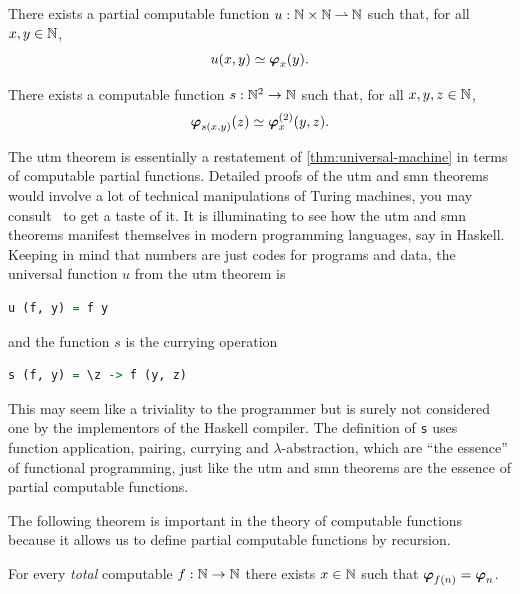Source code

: \begin{theorem}[utm]
  There exists a partial computable function $u : \mathbb{N} \times
  \mathbb{N} \mathbin{\rightharpoonup} \mathbb{N}$ such that, for all $x, y \in \mathbb{N}$,
  \begin{equation*}
    u(x,y) \simeq \text{\boldmath{$\varphi$}}_{x}(y).
  \end{equation*}
\end{theorem}

\begin{theorem}[smn]
  There exists a computable function $s :
  \mathbb{N}^2 \to \mathbb{N}$ such that, for all $x, y, z \in \mathbb{N}$,
  \begin{equation*}
    \text{\boldmath{$\varphi$}}_{s(x, y)}(z) \simeq \text{\boldmath{$\varphi$}}^{(2)}_{x}(y,z).
  \end{equation*}
\end{theorem}

\noindent
The utm theorem is essentially a restatement of
\cref{thm:universal-machine} in terms of computable partial
functions. Detailed proofs of the utm and smn theorems would involve
a lot of technical manipulations of Turing machines, you may consult~ to get a taste of it.
It is illuminating to see how the utm and smn theorems manifest themselves in modern programming languages, say in Haskell. Keeping in mind that numbers are just codes for programs and data, the universal function $u$ from the utm theorem is
%
\begin{lstlisting}[language=Haskell]
u (f, y) = f y
\end{lstlisting}
%
and the function $s$ is the currying operation
%
\begin{lstlisting}[language=Haskell]
s (f, y) = \z -> f (y, z)
\end{lstlisting}
%
This may seem like a triviality to the programmer but is surely not
considered one by the implementors of the Haskell compiler. The definition of \lstinline!s! uses function application, pairing, currying and $\lambda$-abstraction, which are ``the essence'' of functional programming, just like the utm and smn theorems are the essence of partial computable functions.

The following theorem is important in the theory of computable
functions because it allows us to define partial computable functions
by recursion.

\begin{theorem}
  For every \emph{total} computable $f : \mathbb{N} \to \mathbb{N}$ there exists $x
  \in \mathbb{N}$ such that $\text{\boldmath{$\varphi$}}_{f(n)} = \text{\boldmath{$\varphi$}}_{n}$.
\end{theorem}


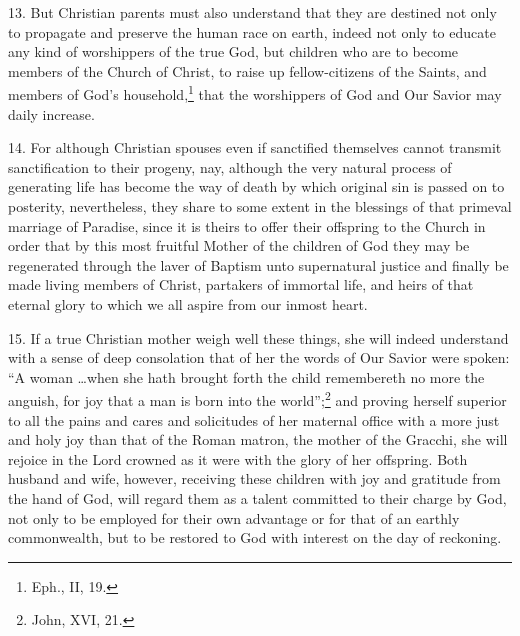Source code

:\documentclass[12pt,a4paper]{book}
\begin{document}
13. But Christian parents must also understand that they are destined not only to propagate and preserve the human race on earth, indeed not only to educate any kind of worshippers of the true God, but children who are to become members of the Church of Christ, to raise up fellow-citizens of the Saints, and members of God's household,\footnote{Eph., II, 19.} that the worshippers of God and Our Savior may daily increase.

14. For although Christian spouses even if sanctified themselves cannot transmit sanctification to their progeny, nay, although the very natural process of generating life has become the way of death by which original sin is passed on to posterity, nevertheless, they share to some extent in the blessings of that primeval marriage of Paradise, since it is theirs to offer their offspring to the Church in order that by this most fruitful Mother of the children of God they may be regenerated through the laver of Baptism unto supernatural justice and finally be made living members of Christ, partakers of immortal life, and heirs of that eternal glory to which we all aspire from our inmost heart.

15. If a true Christian mother weigh well these things, she will indeed understand with a sense of deep consolation that of her the words of Our Savior were spoken: ``A woman \ldots when she hath brought forth the child remembereth no more the anguish, for joy that a man is born into the world'';\footnote{John, XVI, 21.} and proving herself superior to all the pains and cares and solicitudes of her maternal office with a more just and holy joy than that of the Roman matron, the mother of the Gracchi, she will rejoice in the Lord crowned as it were with the glory of her offspring. Both husband and wife, however, receiving these children with joy and gratitude from the hand of God, will regard them as a talent committed to their charge by God, not only to be employed for their own advantage or for that of an earthly commonwealth, but to be restored to God with interest on the day of reckoning.
\end{document}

### Requirement
Copy each entry exactly as written. Images should not appear in the copy.

### Completed exercise
Source code

: \begin{theorem}[utm]
  There exists a partial computable function $u : \mathbb{N} \times
  \mathbb{N} \mathbin{\rightharpoonup} \mathbb{N}$ such that, for all $x, y \in \mathbb{N}$,
  \begin{equation*}
    u(x,y) \simeq \text{\boldmath{$\varphi$}}_{x}(y).
  \end{equation*}
\end{theorem}

\begin{theorem}[smn]
  There exists a computable function $s :
  \mathbb{N}^2 \to \mathbb{N}$ such that, for all $x, y, z \in \mathbb{N}$,
  \begin{equation*}
    \text{\boldmath{$\varphi$}}_{s(x, y)}(z) \simeq \text{\boldmath{$\varphi$}}^{(2)}_{x}(y,z).
  \end{equation*}
\end{theorem}

\noindent
The utm theorem is essentially a restatement of
\cref{thm:universal-machine} in terms of computable partial
functions. Detailed proofs of the utm and smn theorems would involve
a lot of technical manipulations of Turing machines, you may consult~ to get a taste of it.
It is illuminating to see how the utm and smn theorems manifest themselves in modern programming languages, say in Haskell. Keeping in mind that numbers are just codes for programs and data, the universal function $u$ from the utm theorem is
%
\begin{lstlisting}[language=Haskell]
u (f, y) = f y
\end{lstlisting}
%
and the function $s$ is the currying operation
%
\begin{lstlisting}[language=Haskell]
s (f, y) = \z -> f (y, z)
\end{lstlisting}
%
This may seem like a triviality to the programmer but is surely not
considered one by the implementors of the Haskell compiler. The definition of \lstinline!s! uses function application, pairing, currying and $\lambda$-abstraction, which are ``the essence'' of functional programming, just like the utm and smn theorems are the essence of partial computable functions.

The following theorem is important in the theory of computable
functions because it allows us to define partial computable functions
by recursion.

\begin{theorem}
  For every \emph{total} computable $f : \mathbb{N} \to \mathbb{N}$ there exists $x
  \in \mathbb{N}$ such that $\text{\boldmath{$\varphi$}}_{f(n)} = \text{\boldmath{$\varphi$}}_{n}$.
\end{theorem}


Source code

:\documentclass[12pt,a4paper]{book}
\begin{document}
13. But Christian parents must also understand that they are destined not only to propagate and preserve the human race on earth, indeed not only to educate any kind of worshippers of the true God, but children who are to become members of the Church of Christ, to raise up fellow-citizens of the Saints, and members of God's household,\footnote{Eph., II, 19.} that the worshippers of God and Our Savior may daily increase.

14. For although Christian spouses even if sanctified themselves cannot transmit sanctification to their progeny, nay, although the very natural process of generating life has become the way of death by which original sin is passed on to posterity, nevertheless, they share to some extent in the blessings of that primeval marriage of Paradise, since it is theirs to offer their offspring to the Church in order that by this most fruitful Mother of the children of God they may be regenerated through the laver of Baptism unto supernatural justice and finally be made living members of Christ, partakers of immortal life, and heirs of that eternal glory to which we all aspire from our inmost heart.

15. If a true Christian mother weigh well these things, she will indeed understand with a sense of deep consolation that of her the words of Our Savior were spoken: ``A woman \ldots when she hath brought forth the child remembereth no more the anguish, for joy that a man is born into the world'';\footnote{John, XVI, 21.} and proving herself superior to all the pains and cares and solicitudes of her maternal office with a more just and holy joy than that of the Roman matron, the mother of the Gracchi, she will rejoice in the Lord crowned as it were with the glory of her offspring. Both husband and wife, however, receiving these children with joy and gratitude from the hand of God, will regard them as a talent committed to their charge by God, not only to be employed for their own advantage or for that of an earthly commonwealth, but to be restored to God with interest on the day of reckoning.
\end{document}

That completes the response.